Madre se puso en pie y se dispuso a marcharse.
—Tan solo prométeme esto —dijo en tono amable—. Cuando vuelvas a ver a Zorro, ¡bésala de una puta vez!
* * *
Mientras Schofield, Madre y el presidente atravesaban el túnel de raíles en equis bajo el suelo del desierto en dirección al Área 8, César Russell y los cuatro hombres que quedaban del séptimo escuadrón sobrevolaban el desierto con sus dos helicópteros de ataque Penetrator, en la misma dirección, con unos cuantos minutos de ventaja sobre el tren de raíles en equis.
El pequeño conjunto de edificios que conformaban el Área 8 se alzaba por encima del arenoso paisaje ante los dos helicópteros.
El Área 8 era esencialmente una versión más pequeña del Área 7: dos hangares y una torre de control de tres plantas se hallaban junto a una pista de aterrizaje negra, cubierta en ese momento por las extensiones de arena que Schofield había observado aquella misma mañana.
Conforme los dos Penetrator fueron acercándose, César vio que las gigantescas puertas de uno de los hangares del complejo se separaban de repente por la mitad y se abrían.
Las puertas tardaron un tiempo en abrirse del todo pero, una vez lo hicieron, a César casi se le desencaja la mandíbula.
Uno de los objetos voladores más increíbles conocidos por el hombre rodaba lentamente hacia el exterior del hangar.
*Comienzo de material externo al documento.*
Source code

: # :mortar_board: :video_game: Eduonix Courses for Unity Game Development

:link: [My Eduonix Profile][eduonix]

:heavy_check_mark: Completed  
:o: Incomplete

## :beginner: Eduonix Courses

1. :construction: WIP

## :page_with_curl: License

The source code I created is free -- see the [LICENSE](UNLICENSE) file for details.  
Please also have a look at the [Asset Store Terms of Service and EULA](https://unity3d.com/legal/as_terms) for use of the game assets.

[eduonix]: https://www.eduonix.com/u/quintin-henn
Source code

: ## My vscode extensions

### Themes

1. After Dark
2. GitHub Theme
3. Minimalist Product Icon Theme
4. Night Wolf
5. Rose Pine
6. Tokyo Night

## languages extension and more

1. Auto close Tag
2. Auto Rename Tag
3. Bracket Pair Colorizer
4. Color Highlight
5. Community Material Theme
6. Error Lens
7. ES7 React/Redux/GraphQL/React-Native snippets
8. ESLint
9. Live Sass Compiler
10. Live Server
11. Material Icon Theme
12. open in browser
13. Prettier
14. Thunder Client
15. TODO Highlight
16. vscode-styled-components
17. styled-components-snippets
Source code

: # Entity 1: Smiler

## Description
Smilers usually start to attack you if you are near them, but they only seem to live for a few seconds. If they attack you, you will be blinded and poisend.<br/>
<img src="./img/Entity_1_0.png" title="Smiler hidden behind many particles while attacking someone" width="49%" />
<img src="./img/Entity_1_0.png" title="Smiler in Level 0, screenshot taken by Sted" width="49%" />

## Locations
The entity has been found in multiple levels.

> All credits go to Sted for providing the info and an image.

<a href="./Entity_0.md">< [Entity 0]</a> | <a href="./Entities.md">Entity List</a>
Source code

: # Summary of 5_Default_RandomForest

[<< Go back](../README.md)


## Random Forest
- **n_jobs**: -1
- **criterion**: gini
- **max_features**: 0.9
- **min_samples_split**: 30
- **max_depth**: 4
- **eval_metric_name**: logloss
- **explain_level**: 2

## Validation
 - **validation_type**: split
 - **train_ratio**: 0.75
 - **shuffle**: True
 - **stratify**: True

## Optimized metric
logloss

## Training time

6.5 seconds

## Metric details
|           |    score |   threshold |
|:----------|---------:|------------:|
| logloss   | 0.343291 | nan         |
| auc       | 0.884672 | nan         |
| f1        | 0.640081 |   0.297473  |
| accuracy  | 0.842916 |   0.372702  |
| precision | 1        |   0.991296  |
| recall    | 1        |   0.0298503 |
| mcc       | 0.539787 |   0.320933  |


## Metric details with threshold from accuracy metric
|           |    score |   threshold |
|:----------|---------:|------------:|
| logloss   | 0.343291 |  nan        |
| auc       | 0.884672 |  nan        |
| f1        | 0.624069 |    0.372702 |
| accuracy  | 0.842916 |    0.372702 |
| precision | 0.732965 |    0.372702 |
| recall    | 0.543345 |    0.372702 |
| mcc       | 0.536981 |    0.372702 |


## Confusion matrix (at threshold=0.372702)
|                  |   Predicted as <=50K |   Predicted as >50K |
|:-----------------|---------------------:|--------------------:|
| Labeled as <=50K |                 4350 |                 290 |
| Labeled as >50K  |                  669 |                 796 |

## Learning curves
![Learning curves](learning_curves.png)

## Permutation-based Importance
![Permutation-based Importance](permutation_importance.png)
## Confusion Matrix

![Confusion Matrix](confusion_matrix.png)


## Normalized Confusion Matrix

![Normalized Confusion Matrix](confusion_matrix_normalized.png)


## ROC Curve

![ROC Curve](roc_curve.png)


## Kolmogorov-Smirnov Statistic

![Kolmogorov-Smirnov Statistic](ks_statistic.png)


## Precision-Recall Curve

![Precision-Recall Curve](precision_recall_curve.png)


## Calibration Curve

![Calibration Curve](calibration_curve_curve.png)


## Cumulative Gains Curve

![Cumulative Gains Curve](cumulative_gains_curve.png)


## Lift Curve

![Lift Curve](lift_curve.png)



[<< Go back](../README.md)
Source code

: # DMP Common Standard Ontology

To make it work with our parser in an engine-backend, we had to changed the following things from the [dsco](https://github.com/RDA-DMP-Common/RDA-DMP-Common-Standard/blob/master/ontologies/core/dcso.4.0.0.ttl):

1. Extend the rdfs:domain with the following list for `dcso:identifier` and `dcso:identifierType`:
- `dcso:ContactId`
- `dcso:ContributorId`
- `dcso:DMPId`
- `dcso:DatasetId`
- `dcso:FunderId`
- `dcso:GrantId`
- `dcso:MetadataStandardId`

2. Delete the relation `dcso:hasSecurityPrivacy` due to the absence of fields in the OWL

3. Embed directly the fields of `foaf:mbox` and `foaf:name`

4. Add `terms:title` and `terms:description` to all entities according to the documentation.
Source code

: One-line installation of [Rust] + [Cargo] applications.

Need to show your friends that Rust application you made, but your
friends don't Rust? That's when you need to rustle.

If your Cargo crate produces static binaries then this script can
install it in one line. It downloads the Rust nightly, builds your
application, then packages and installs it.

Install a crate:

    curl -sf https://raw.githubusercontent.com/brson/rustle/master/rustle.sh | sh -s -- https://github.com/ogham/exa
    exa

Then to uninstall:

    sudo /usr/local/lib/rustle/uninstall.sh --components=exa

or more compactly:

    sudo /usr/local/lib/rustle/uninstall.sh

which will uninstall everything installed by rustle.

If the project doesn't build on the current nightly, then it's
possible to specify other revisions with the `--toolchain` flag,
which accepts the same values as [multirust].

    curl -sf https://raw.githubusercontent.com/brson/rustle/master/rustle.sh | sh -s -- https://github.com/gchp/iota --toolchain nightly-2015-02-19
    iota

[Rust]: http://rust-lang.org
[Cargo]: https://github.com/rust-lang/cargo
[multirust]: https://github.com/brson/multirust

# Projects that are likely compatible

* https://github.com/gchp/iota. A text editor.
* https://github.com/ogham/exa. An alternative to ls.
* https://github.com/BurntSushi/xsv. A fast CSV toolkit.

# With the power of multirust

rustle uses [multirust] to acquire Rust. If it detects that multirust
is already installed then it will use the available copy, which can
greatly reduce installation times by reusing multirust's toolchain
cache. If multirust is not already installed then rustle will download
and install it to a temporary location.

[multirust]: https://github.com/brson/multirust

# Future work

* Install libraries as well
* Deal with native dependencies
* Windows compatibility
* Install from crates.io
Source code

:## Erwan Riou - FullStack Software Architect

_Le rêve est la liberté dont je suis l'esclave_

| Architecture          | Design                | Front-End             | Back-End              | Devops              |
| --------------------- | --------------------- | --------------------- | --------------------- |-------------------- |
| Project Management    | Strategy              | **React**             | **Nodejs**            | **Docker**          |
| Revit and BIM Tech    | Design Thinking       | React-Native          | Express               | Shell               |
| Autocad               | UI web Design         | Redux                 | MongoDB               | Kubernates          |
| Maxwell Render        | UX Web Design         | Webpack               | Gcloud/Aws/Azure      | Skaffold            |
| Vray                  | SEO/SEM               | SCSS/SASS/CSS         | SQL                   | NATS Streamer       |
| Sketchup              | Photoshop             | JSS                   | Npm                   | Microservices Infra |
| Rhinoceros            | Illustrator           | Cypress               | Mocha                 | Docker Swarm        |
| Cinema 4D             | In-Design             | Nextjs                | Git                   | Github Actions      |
Para ser más exactos, lo que César estaba contemplando eran dos objetos voladores. El primero era un enorme Boeing 747 de color plata. El avión, con su morro imperioso y sus alas extendidas como un cisne, emergió de la oscuridad del hangar. '
Sin embargo, fue el aparato dispuesto en la parte trasera del 747 el que atrajo la atención de César.
Era increíble.
Su esquema de pintura era como el de los transbordadores espaciales de la NASA: fundamentalmente blanco, con la bandera estadounidense y «Estados Unidos» escrito en negrita y con la característica pintura negra del morro y la parte inferior.
Pero no era un transbordador espacial cualquiera.
Era el X-38.
Uno de los dos aerodinámicos minitransbordadores construidos por la Fuerza Aérea de Estados Unidos para destruir satélites y, cuando correspondiera, abordar, tomar o destruir estaciones espaciales extranjeras.
Su estructura era similar a la de los transbordadores normales (una forma delta plana, con alas planas y triangulares, cola aerodinámica y tres puntales cónicos en la parte trasera), pero era mucho más pequeño y compacto. Así pues, si el Atlantis y sus hermanos eran vehículos muy pesados diseñados para transportar voluminosos satélites al espacio, esa era la versión deportiva, diseñada para borrarlos del mapa.